These figures seem to leave no reasonable doubt that some at least of the flints from Thenay show unmistakable signs of human handiwork, and I only hesitate to accept them as conclusive proofs of the existence of man in the Middle Miocene, because such an authority as Prestwich retains doubts of their having come from the geological horizon accepted by the most eminent modern French geologists.
MIDDLE MIOCENE IMPLEMENTS.
BORER, OR AWL. Thenay. Miocene.
(Congrès Préhistorique, Bruxelles, 1872.(Congrès Préhistorique, Bruxelles, 1872.)
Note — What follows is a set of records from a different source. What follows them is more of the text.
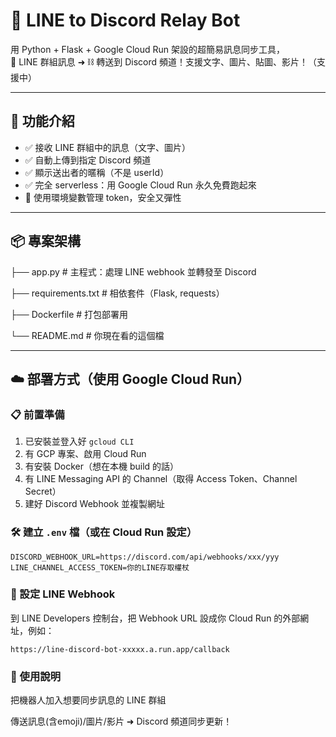 # 🌈 LINE to Discord Relay Bot

用 Python + Flask + Google Cloud Run 架設的超簡易訊息同步工具，  
📱 LINE 群組訊息 ➜ ⛓️ 轉送到 Discord 頻道！支援文字、圖片、貼圖、影片！（支援中）

---

## 🚀 功能介紹

- ✅ 接收 LINE 群組中的訊息（文字、圖片）
- ✅ 自動上傳到指定 Discord 頻道
- ✅ 顯示送出者的暱稱（不是 userId）
- ✅ 完全 serverless：用 Google Cloud Run 永久免費跑起來
- 🔐 使用環境變數管理 token，安全又彈性

---

## 📦 專案架構
├── app.py # 主程式：處理 LINE webhook 並轉發至 Discord

├── requirements.txt # 相依套件（Flask, requests）

├── Dockerfile # 打包部署用

└── README.md # 你現在看的這個檔


---

## ☁️ 部署方式（使用 Google Cloud Run）

### 📋 前置準備

1. 已安裝並登入好 `gcloud CLI`
2. 有 GCP 專案、啟用 Cloud Run
3. 有安裝 Docker（想在本機 build 的話）
4. 有 LINE Messaging API 的 Channel（取得 Access Token、Channel Secret）
5. 建好 Discord Webhook 並複製網址

### 🛠️ 建立 `.env` 檔（或在 Cloud Run 設定）

```env
DISCORD_WEBHOOK_URL=https://discord.com/api/webhooks/xxx/yyy
LINE_CHANNEL_ACCESS_TOKEN=你的LINE存取權杖
```

### 🔗 設定 LINE Webhook
到 LINE Developers 控制台，把 Webhook URL 設成你 Cloud Run 的外部網址，例如：
```
https://line-discord-bot-xxxxx.a.run.app/callback
```

### 💬 使用說明
把機器人加入想要同步訊息的 LINE 群組

傳送訊息(含emoji)/圖片/影片 ➜ Discord 頻道同步更新！

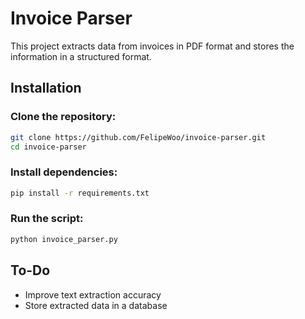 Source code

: # Invoice Parser

This project extracts data from invoices in PDF format and stores the information in a structured format.

## Installation

### Clone the repository:
```bash
git clone https://github.com/FelipeWoo/invoice-parser.git
cd invoice-parser
```
### Install dependencies:
```bash
pip install -r requirements.txt
```
### Run the script:
```bash
python invoice_parser.py
```
## To-Do
- Improve text extraction accuracy
- Store extracted data in a database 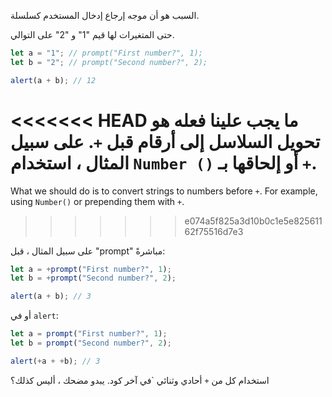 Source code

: السبب هو أن موجه إرجاع إدخال المستخدم كسلسلة.

حتى المتغيرات لها قيم "1" و "2" على التوالي.
```js run
let a = "1"; // prompt("First number?", 1);
let b = "2"; // prompt("Second number?", 2);

alert(a + b); // 12
```

<<<<<<< HEAD
ما يجب علينا فعله هو تحويل السلاسل إلى أرقام قبل `+`. على سبيل المثال ، استخدام `Number ()` أو إلحاقها بـ `+`.
=======
What we should do is to convert strings to numbers before `+`. For example, using `Number()` or
prepending them with `+`.
>>>>>>> e074a5f825a3d10b0c1e5e82561162f75516d7e3

على سبيل المثال ، قبل "prompt" مباشرةً:

```js run
let a = +prompt("First number?", 1);
let b = +prompt("Second number?", 2);

alert(a + b); // 3
```

أو في  `alert`:

```js run
let a = prompt("First number?", 1);
let b = prompt("Second number?", 2);

alert(+a + +b); // 3
```

استخدام كل من `+` أحادي وثنائي `في آخر كود. يبدو مضحك ، أليس كذلك؟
KNIFE, OR SCRAPER. Thenay.
(Gaudry. Quatrefages, p. 92.)
The evidence of the authenticity of these implements from Thenay is, moreover, greatly strengthened by the discovery of other Miocene implements at Puy Courny, which have not been seriously impugned, and by the essay of Professor Prestwich, confirming the discovery of numerous flint implements in the upper level gravels of the North Downs, which could only have been deposited by streams flowing from a mountain ridge along the Anticlinal of the Weald, of which 2000 feet must have disappeared by sub-aërial denudation since these rivers flowed northwards from its flanks. How far back such a denudation may carry us is a matter of speculation. Certainly, as Prestwich admits, into the pre-glacial or very early glacial ages, and possibly into the Tertiaries, but at any rate for a time which, by whatever name we call it, must be enormous according to any standard of centuries or millenniums. And what is specially interesting in these extremely ancient implements is that, in Prestwich's words, "these plateau implements exhibit distinct characters and types such as would denote them to be the work of a more primitive and ruder race than those fabricated by palæolithic men of the valley drift times."